## Information given

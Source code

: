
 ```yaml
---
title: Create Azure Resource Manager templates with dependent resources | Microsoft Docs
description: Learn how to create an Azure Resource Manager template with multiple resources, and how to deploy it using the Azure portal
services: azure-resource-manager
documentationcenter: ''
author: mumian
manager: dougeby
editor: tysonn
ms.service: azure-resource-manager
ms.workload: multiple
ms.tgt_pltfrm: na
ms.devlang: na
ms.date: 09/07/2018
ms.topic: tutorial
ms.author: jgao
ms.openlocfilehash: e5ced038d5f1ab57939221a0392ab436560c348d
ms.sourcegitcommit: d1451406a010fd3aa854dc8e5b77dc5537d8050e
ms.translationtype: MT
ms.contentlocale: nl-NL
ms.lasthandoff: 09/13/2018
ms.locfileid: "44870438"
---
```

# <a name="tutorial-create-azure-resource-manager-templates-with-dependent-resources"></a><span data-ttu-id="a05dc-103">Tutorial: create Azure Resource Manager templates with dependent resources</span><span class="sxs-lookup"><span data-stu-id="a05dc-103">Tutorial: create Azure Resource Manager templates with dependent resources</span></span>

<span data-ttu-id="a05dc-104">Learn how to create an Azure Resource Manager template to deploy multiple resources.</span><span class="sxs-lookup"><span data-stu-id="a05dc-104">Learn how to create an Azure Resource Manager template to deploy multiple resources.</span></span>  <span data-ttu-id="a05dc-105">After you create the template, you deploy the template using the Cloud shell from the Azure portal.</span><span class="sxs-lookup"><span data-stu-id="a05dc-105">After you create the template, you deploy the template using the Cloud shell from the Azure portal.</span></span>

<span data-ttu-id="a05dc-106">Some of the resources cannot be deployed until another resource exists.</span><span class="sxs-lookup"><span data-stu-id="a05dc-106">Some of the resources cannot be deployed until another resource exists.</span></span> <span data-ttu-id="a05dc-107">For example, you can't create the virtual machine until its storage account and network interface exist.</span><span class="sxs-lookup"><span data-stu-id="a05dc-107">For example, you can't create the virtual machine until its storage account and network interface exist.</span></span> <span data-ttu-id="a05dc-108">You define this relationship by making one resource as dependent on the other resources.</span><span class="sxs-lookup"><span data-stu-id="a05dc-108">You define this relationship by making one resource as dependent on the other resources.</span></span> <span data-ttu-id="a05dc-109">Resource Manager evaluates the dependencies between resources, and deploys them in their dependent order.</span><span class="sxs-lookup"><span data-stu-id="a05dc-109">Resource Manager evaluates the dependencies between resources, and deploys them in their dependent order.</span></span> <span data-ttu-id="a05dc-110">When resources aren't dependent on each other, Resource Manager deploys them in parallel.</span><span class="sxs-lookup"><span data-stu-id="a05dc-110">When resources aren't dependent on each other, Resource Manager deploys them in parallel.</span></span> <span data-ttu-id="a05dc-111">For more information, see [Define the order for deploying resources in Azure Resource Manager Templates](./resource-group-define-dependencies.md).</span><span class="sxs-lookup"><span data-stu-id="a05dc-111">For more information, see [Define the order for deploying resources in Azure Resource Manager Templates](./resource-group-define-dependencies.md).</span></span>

## Problem to solve
Work out how many lines in the data hold the word "Learn"; reply with the number alone.

## Solution below
2